In this study, age and multimorbidity were not significant risk factors for unfavorable QoL after SD. SD mostly affects elderly people27, and consequently, our study population predominantly consisted of elderly people with a quite narrow age spectrum. The effect of younger age on QoL should therefore be further investigated in a more age-diverse study population. Accordingly, multimorbidity, as measured by the Charlson Comorbidity Index (CCI), was rather high in our study population, with only 22 patients (17%) percent having an CCI of < 2. Therefore, conclusions regarding the impact of multimorbidity on QoL after SD should be drawn with caution.

Limitations

This study has several limitations. Our cohort is from a tertiary referral center specialized in spine surgery. The population may therefore consist of especially severe cases and may not be representative of general SD patients.

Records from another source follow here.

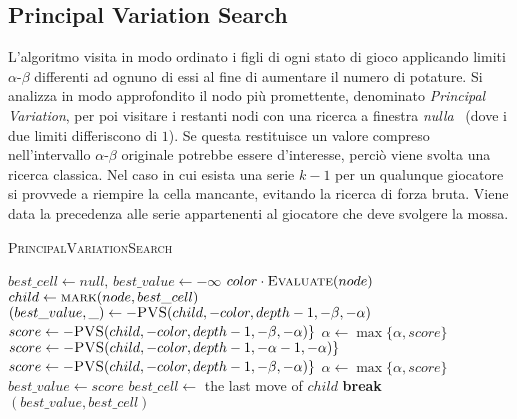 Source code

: \documentclass{article}
\begin{document}
\subsection{Principal Variation Search}

L'algoritmo visita in modo ordinato i figli di ogni stato di gioco applicando
limiti $\alpha$-$\beta$ differenti ad ognuno di essi al fine di aumentare il numero di potature.
Si analizza in modo approfondito il nodo pi\`u promettente, denominato \emph{Principal
Variation}, per poi visitare i restanti nodi con una ricerca a finestra \emph{nulla}~\cite{scout}
(dove i due limiti differiscono di $1$). Se questa restituisce un valore compreso
nell'intervallo $\alpha$-$\beta$ originale potrebbe essere d'interesse, perci\`o
viene svolta una ricerca classica.
Nel caso in cui esista una serie $k-1$ per un qualunque giocatore si provvede a
riempire la cella mancante, evitando la ricerca di forza bruta. Viene data la
precedenza alle serie appartenenti al giocatore che deve svolgere la mossa.

\begin{algorithm}[H]
  \caption{\textsc{PrincipalVariationSearch}}
  \label{alg:pvs}
  \begin{algorithmic}[0]
      \State $best\_cell \gets null, \, best\_value \gets -\infty$
        \State \Return $color \cdot \Call{Evaluate}{node}$
        \State $child \gets \Call{mark}{node, best\_cell}$
        \State $(best\_value, \_) \gets -\Call{PVS}{child, -color, depth-1, -\beta, -\alpha}$
      \Else
            \State $score \gets -\Call{PVS}{child, -color, depth-1, -\beta, -\alpha}\}$
            \State $\alpha \gets \max\{\alpha, score\}$
          \Else
            \State $score \gets -\Call{PVS}{child, -color, depth-1, -\alpha-1, -\alpha}\}$
              \State $score \gets -\Call{PVS}{child, -color, depth-1, -\beta, -\alpha}\}$
              \State $\alpha \gets \max\{\alpha, score\}$
            \EndIf
          \EndIf
            \State $best\_value \gets score$
            \State $best\_cell \gets $ the last move of $child$
          \EndIf
            \State \textbf{break}
          \EndIf
        \EndFor
      \EndIf
      \State \Return $(best\_value, best\_cell)$
    \EndProcedure
  \end{algorithmic}
\end{algorithm}
\end{document}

In addition, the number of patients being transferred from other hospitals to our institution for further treatment was quite high and most of culture negative SD cases had received antibiotic treatment prior to sampling. We found no difference in culture positive versus culture negative cases in regards to QoL, but this relevant bias must be taken into consideration when interpreting the effect of pathogen detection on QoL in our study population.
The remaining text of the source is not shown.